- What you should do:
Look for the string "running" in the data below, and copy each line that holds it.

(Saved entries)

******************************

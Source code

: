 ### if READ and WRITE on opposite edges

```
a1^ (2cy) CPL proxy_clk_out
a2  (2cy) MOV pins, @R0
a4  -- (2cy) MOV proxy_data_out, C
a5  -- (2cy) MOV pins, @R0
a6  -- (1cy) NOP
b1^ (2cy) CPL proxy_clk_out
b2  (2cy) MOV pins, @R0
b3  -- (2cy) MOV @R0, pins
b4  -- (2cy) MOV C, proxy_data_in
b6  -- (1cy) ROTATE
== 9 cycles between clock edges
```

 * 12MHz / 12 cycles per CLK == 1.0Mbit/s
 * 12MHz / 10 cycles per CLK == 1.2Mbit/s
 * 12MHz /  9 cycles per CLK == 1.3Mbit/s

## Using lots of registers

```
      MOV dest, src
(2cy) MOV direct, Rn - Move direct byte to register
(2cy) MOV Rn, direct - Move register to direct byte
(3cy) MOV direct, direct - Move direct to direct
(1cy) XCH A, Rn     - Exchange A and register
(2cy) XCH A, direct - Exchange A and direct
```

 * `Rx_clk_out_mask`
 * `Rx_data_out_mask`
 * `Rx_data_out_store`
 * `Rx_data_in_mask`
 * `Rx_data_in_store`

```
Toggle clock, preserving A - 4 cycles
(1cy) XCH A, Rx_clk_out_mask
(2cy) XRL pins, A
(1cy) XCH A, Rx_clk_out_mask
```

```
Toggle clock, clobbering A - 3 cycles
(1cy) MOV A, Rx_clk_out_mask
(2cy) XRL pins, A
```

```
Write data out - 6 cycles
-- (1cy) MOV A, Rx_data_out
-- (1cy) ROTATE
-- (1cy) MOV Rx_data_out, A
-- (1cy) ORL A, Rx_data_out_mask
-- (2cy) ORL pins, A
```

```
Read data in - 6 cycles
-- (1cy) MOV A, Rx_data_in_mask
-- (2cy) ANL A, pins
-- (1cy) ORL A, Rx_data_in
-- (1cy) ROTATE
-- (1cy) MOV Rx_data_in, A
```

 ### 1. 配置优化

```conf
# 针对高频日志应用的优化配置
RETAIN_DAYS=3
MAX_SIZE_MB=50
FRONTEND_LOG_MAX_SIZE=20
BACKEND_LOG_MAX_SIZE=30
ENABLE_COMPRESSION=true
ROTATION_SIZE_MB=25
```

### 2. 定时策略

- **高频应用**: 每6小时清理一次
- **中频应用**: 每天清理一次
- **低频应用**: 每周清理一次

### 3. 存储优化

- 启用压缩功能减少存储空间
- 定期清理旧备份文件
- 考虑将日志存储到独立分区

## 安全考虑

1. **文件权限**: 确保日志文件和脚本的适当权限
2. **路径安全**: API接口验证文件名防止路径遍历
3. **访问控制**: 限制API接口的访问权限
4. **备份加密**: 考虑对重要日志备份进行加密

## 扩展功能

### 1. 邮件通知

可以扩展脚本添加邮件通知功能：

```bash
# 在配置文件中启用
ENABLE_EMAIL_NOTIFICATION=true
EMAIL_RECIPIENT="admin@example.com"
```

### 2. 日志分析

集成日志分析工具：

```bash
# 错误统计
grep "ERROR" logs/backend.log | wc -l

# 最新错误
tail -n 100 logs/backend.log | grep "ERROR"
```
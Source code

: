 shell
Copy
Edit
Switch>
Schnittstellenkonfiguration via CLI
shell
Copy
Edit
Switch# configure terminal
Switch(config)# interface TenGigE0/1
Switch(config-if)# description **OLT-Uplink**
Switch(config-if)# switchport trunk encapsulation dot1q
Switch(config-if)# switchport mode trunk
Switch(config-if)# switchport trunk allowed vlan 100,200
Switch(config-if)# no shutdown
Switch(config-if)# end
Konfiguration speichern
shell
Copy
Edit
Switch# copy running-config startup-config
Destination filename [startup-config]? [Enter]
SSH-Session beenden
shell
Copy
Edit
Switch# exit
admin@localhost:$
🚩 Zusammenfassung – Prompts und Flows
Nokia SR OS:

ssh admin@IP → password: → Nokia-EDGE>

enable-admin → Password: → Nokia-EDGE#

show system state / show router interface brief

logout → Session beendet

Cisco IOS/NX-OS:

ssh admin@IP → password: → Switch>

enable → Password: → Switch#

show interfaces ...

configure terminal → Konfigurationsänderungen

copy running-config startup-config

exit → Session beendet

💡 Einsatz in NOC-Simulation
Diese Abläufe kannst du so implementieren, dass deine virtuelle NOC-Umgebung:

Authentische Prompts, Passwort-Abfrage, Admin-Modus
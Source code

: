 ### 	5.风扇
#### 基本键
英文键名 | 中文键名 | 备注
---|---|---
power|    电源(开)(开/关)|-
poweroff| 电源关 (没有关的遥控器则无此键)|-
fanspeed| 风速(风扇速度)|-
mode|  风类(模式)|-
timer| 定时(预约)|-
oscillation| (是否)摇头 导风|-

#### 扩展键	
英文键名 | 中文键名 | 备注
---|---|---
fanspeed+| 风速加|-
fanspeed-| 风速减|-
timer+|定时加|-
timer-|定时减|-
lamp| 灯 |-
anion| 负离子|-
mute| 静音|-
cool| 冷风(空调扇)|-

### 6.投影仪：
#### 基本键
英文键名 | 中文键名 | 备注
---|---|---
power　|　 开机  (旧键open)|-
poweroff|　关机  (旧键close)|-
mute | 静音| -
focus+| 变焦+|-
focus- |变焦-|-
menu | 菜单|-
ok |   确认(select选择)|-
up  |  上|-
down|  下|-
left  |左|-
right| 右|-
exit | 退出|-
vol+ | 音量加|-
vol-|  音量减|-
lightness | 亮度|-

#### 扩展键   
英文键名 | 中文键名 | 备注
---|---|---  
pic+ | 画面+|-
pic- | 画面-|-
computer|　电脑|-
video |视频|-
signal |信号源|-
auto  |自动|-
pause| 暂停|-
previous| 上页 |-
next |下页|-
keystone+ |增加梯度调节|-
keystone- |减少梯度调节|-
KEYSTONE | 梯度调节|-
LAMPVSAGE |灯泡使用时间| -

******************************

- Written answer:
Switch# copy running-config startup-config
copy running-config startup-config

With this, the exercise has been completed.